Now the entire row highlights when the status changes to Cancelled, and it updates instantly.

How to use Conditional Formatting Formulas to format entire rows based on one cell in Excel?

2. Compare Two Columns Automatically

Scenario

You want to flag rows where actual spend exceeds budget:

How to use Conditional Formatting formulas to compare two columns automatically in Excel?

Formula

=$H5>$G5

This checks if Actual is greater than Budget.

How to use add a threshold to Conditional Formatting formulas to compare two columns automatically in Excel?

Improve It with Thresholds

Add a second rule to highlight rows where spend is more than 10% over budget:

=$H5>$G5*1.1

Result

  • Slightly over budget → one colour
  • Significantly over budget → stronger colour

You can instantly identify problem areas without scanning numbers.

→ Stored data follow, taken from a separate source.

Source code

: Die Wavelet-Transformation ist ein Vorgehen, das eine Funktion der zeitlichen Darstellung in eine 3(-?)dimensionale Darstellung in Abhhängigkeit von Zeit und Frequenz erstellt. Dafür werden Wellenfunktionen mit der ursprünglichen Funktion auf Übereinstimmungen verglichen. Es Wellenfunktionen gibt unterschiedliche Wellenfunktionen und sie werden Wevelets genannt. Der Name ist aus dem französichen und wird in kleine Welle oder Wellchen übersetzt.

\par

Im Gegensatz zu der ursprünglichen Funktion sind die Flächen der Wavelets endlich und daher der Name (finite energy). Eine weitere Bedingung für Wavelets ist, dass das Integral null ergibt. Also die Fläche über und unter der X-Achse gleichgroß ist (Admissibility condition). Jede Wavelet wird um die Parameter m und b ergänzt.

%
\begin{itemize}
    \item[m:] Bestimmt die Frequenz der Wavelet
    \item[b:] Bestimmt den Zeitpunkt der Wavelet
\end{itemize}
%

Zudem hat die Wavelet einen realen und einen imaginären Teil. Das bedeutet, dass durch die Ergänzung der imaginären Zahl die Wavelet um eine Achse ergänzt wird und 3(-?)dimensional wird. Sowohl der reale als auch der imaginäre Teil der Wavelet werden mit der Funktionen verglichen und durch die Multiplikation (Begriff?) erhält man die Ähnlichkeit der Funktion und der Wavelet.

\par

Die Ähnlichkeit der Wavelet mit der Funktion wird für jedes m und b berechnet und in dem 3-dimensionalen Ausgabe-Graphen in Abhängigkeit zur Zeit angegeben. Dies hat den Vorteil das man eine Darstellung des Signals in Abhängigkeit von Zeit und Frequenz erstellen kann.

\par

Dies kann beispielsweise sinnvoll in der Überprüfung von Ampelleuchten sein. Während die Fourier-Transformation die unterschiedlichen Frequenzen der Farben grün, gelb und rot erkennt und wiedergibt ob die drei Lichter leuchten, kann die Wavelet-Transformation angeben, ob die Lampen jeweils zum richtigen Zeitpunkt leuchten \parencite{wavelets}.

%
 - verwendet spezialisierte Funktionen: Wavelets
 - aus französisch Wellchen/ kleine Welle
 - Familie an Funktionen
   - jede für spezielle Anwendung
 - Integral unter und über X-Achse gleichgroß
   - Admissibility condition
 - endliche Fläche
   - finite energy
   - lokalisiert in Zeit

How to use Conditional Formatting formulas to compare identify problem areas in Excel?

Important Tip

Use Manage Rules to control priority. Place the stricter rule above the general one so it takes precedence.

How to use Conditional Formatting manage rules to control formula priority in Excel?

3. Flag Missing Data in Rows

This is one of the most practical rules you’ll use.

Scenario

You have a contact list with missing emails, phone numbers, or account managers:

How to use Conditional Formatting formulas to flag missing data in rows in Excel?

Formula

=SUM(--ISBLANK($C5:$H5))

How It Works

  • ISBLANK checks each cell in the row
  • It returns and array of TRUE or FALSE values, one for each cell in the row
  • The double unary converts TRUE/FALSE to 1/0
  • SUM adds them up to a single value required by the conditional format

Result

  • If any cell is blank → result is greater than 0
  • The row is highlighted
How to use ISBLANK in Conditional Formatting to flag missing data in rows in Excel?

Fill in the missing data and the formatting disappears automatically.

4. Highlight Rows Containing Keywords

Scenario

You have a Comments column and want to find specific keywords like “urgent” or “burned out”.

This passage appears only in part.